To investigate the internalization ability and localization of NLCs in a cell, TC28a2 chondrocytes were co-incubated with NLC in different conditions. The process was studied using confocal microscopy with different fluorophores (see Methods section). To obtain the pictures, the average plane of the sequence of images obtained by superimposition was taken at different wavelengths. Thus, TC28a2 cells were exposed to various enzyme-loaded NLC concentrations for different times and temperatures. Figure 5 shows the confocal images of cells incubated at 37 °C with different concentrations of NLC from 30 min to 2 h. First, the untreated cells (no NLC and no fluorochrome) did not exhibit fluorescence (data not shown), indicating that the cells did not exhibit inherent fluorescence. Second, in all of the analyzed images, the NLCs were detected inside the cells after 1 h of incubation, indicating that internalization of NLCs occurs regardless of NLC concentration in the cell medium.
To gain more insight into the internalization mechanism of NLCs, TC28a2 cells were incubated at a temperature of 4 °C with a low NLC concentration of 50 mg/mL to inhibit the mechanisms of receptor-mediated internalization. The images (Figure 6) showed a negligible internalization of NLC, suggesting that NLCs were internalized mainly through active mechanisms, probably clathrin-mediated endocytosis, an energy-dependent process for entry into the cells.
Hughes et al. [39] studied the internalization of α-galactosidase immobilized in dyed DID-liposomes using HIDC-1 cells and fluorescent confocal microscopy. They observed that after 3 h of incubation at 37 °C, liposomes were found inside the cells, but internalization did not occur at low temperatures (17 °C).

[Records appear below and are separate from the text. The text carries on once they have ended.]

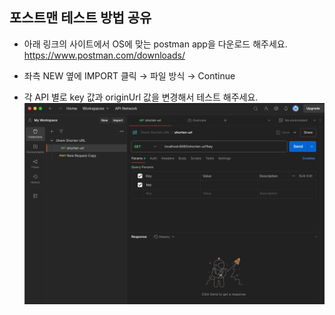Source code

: ##  포스트맨 테스트 방법 공유

- 아래 링크의 사이트에서 OS에 맞는 postman app을 다운로드 해주세요. 
https://www.postman.com/downloads/

- 좌측 NEW 옆에 IMPORT 클릭 → 파일 방식 → Continue

- 각 API 별로 key 값과 originUrl 값을 변경해서 테스트 해주세요.  
![img.png](img.png)

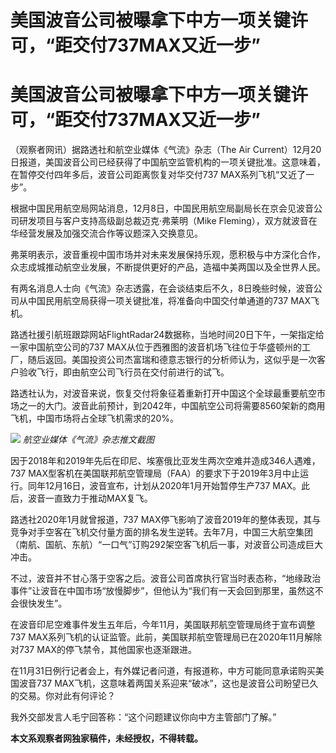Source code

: # 美国波音公司被曝拿下中方一项关键许可，“距交付737MAX又近一步”

# 美国波音公司被曝拿下中方一项关键许可，“距交付737MAX又近一步”

（观察者网讯）据路透社和航空业媒体《气流》杂志（The Air
Current）12月20日报道，美国波音公司已经获得了中国航空监管机构的一项关键批准。这意味着，在暂停交付四年多后，波音公司距离恢复对华交付737
MAX系列飞机“又近了一步”。

根据中国民用航空局网站消息，12月8日，中国民用航空局副局长在京会见波音公司研发项目与客户支持高级副总裁迈克·弗莱明（Mike
Fleming），双方就波音在华经营发展及加强交流合作等议题深入交换意见。

弗莱明表示，波音重视中国市场并对未来发展保持乐观，愿积极与中方深化合作，众志成城推动航空业发展，不断提供更好的产品，造福中美两国以及全世界人民。

有两名消息人士向《气流》杂志透露，在会谈结束后不久，8日晚些时候，波音公司从中国民用航空局获得一项关键批准，将准备向中国交付单通道的737 MAX飞机。

路透社援引航班跟踪网站FlightRadar24数据称，当地时间20日下午，一架指定给一家中国航空公司的737
MAX从位于西雅图的波音机场飞往位于华盛顿州的工厂，随后返回。美国投资公司杰富瑞和德意志银行的分析师认为，这似乎是一次客户验收飞行，即由航空公司飞行员在交付前进行的试飞。

路透社认为，对波音来说，恢复交付将象征着重新打开中国这个全球最重要航空市场之一的大门。波音此前预计，到2042年，中国航空公司将需要8560架新的商用飞机，中国市场将占全球飞机需求的20%。

![](https://inews.gtimg.com/om_bt/OvQXgHmTAqxLn_1lyaljM-4sn3v4wIkmkMna8eZcH4gOMAA/1000)
_航空业媒体《气流》杂志推文截图_

因于2018年和2019年先后在印尼、埃塞俄比亚发生两次空难并造成346人遇难，737
MAX型客机在美国联邦航空管理局（FAA）的要求下于2019年3月中止运行。同年12月16日，波音宣布，计划从2020年1月开始暂停生产737
MAX。此后，波音一直致力于推动MAX复飞。

路透社2020年1月就曾报道，737
MAX停飞影响了波音2019年的整体表现，其与竞争对手空客在飞机交付量方面的排名发生逆转。去年7月，中国三大航空集团（南航、国航、东航）“一口气”订购292架空客飞机后一事，对波音公司造成巨大冲击。

不过，波音并不甘心落于空客之后。波音公司首席执行官当时表态称，“地缘政治事件”让波音在中国市场“放慢脚步”，但他认为“我们有一天会回到那里，虽然这不会很快发生”。

在波音印尼空难事件发生五年后，今年11月，美国联邦航空管理局终于宣布调整737
MAX系列飞机的认证监管。此前，美国联邦航空管理局已在2020年11月解除对737 MAX的停飞禁令，其他国家也逐渐跟进。

在11月31日例行记者会上，有外媒记者问道，有报道称，中方可能同意承诺购买美国波音737
MAX飞机，这意味着两国关系迎来“破冰”，这也是波音公司盼望已久的交易。你对此有何评论？

我外交部发言人毛宁回答称：“这个问题建议你向中方主管部门了解。”

**本文系观察者网独家稿件，未经授权，不得转载。**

Using LysotrackerTM staining, we confirmed the location of the liposomes into the lysosomes.
To further confirm that NLCs were internalized, transmission electron microscopy (TEM) was performed. Figure 7 shows representative TEM images of the TC28a2 chondrocytes after co-incubation of the NLCs. Micrographs showed the interaction of the NLCs with chondrocytes and their internalization. NLCs were distinguished from the rest of the cellular components due to the lipid NLC components staining darker. Thus, it was possible to observe some of the NLCs located around the cell surface interacting with the irregular microvilli of the chondrocytes. These interactions led to the formation of endocytic vesicles around the NLCs that allowed for their internalization. Micrographs clearly showed the formation of phagosomes containing NLCs within the cells (white arrows). Figure 8 shows significant changes in the ultrastructure of the chondrocytes after the internalization of NLCs, where large phagosomes were observed and the fusion of phagosomes with lysosomes to form phagolysosomes was also observed. It should be noted that the cell membranes and organelles remained intact without alterations in their structure and that no alterations of other subcellular organelles (nucleus, mitochondria, etc.) in the cells were detected. Finally, as a consequence of the lipid degradation process in lysosomes, remnants of the lipid components of the NLCs inside the cells were observed.
Once NLC internalization in the chondrocytes was verified, the functionality of elosulfase alfa loaded in NLC was further studied to test whether enzyme activity was maintained inside the cells. With this aim, TC28a2 chondrocytes cells were co-incubated in medium containing immobilized enzyme in the NLC formulation. Cell samples were treated to identify the enzyme by electrophoresis techniques and to quantify the cellular GALNS activity by MALDI-TOF analysis.
The results of the analysis of the electrophoretic bands (Figure 9) confirmed the absence of recombinant enzyme in the untreated chondrocytes. However, in the cells treated with the immobilized enzyme in NLCs, an elosulfase alfa band was observed, indicating the incorporation of the enzyme into the chondrocytes. The endogenous cellular GALNS (N-acetylgalactosamine 6-sulphatase) activity in these healthy chondrocytes is shown in Figure 10. A significant increase in the activity of the cells treated with the immobilized recombinant enzyme was observed. This confirmed that the enzyme encapsulated in the NLC reached the lysosomes, where enzyme activity was preserved.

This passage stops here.